Infatti l’applicazione al caso di specie dei criteri sic et simpliciter poc’anzi rilevati sembra evidenziare altresì come l’arbitrarietà lamentata dal ricorrente sia del tutto insussistente, visto che il funzionario di polizia locale si trovava ad adempiere ad un dovere del proprio ufficio, e che la reazione dell’imputato che in tale circostanza proferiva parole quali “vaffanculo” e “non rompere i coglioni” erano sicuramente espressioni “al di sopra delle righe” e pertanto offensive dell’onore e del decoro del p.u.

Inoltre sul secondo punto di doglianza ravvisa la Corte che non vi è stata esatta determinazione da parte del Giudice di merito della pena per il reato in titolo. Per la Cassazione, infatti, “le espressioni ingiuriose, infatti, quando pronunciate in un unico contesto, integrano un unico reato, e non una pluralità di reati - quante sono le parole ingiuriose - unificati dal vincolo della continuazione.

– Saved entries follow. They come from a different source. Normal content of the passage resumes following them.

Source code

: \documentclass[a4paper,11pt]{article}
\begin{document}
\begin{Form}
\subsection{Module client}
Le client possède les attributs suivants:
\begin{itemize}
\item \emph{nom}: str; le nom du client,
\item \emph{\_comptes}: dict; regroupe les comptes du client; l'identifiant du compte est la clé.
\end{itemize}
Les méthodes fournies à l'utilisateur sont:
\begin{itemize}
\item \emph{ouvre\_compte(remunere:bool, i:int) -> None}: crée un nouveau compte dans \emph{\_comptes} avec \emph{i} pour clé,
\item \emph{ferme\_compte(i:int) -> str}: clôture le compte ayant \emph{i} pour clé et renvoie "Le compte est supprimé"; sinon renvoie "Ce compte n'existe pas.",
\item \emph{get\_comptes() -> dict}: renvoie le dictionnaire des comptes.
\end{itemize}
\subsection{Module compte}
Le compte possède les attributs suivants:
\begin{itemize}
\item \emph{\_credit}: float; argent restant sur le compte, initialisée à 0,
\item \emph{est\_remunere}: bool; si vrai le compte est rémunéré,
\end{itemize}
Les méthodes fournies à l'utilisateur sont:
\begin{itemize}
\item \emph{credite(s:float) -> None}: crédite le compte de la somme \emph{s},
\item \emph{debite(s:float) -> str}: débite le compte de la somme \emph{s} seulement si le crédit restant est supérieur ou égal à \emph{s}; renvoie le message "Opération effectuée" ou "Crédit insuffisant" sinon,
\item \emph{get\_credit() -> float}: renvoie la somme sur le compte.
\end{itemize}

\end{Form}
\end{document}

Si impone, pertanto, sotto questo aspetto, il rinvio al giudice a quo per la rideterminazione del trattamento sanzionatorio, non essendo stato specificato l’aumento, per continuazione e non potendosi elidere […] il quantum di pena illegalmente disposto”. 

In tema di reato continuato, infatti, l’art. 81 c.p. prevede che sia “punito con la pena che dovrebbe infliggersi per la violazione più grave aumentata sino al triplo chi con una sola azione od omissione viola diverse disposizioni di legge ovvero commette più violazioni della medesima disposizione di legge”, e al secondo comma recita che “alla stessa pena soggiace chi con più azioni od omissioni, esecutive di un medesimo disegno criminoso, commette anche in tempi diversi più violazioni della stessa o di diverse disposizioni di legge[11].

L’istituto giuridico della continuazione di reati (o reato continuato) previsto al secondo comma, infatti, sanziona un’ipotesi speciale di concorso che si verifica quando con più azioni od omissioni esecutive di un medesimo disegno criminoso, il soggetto agente commette, anche in tempi diversi, più violazioni della stessa indole o di diversa disposizione di legge.  Si tratta, quindi, di una peculiare ipotesi criminosa caratterizzata dall’unicità del disegno criminoso all’interno del quale si pongono in essere le varie azioni dell’iter criminis.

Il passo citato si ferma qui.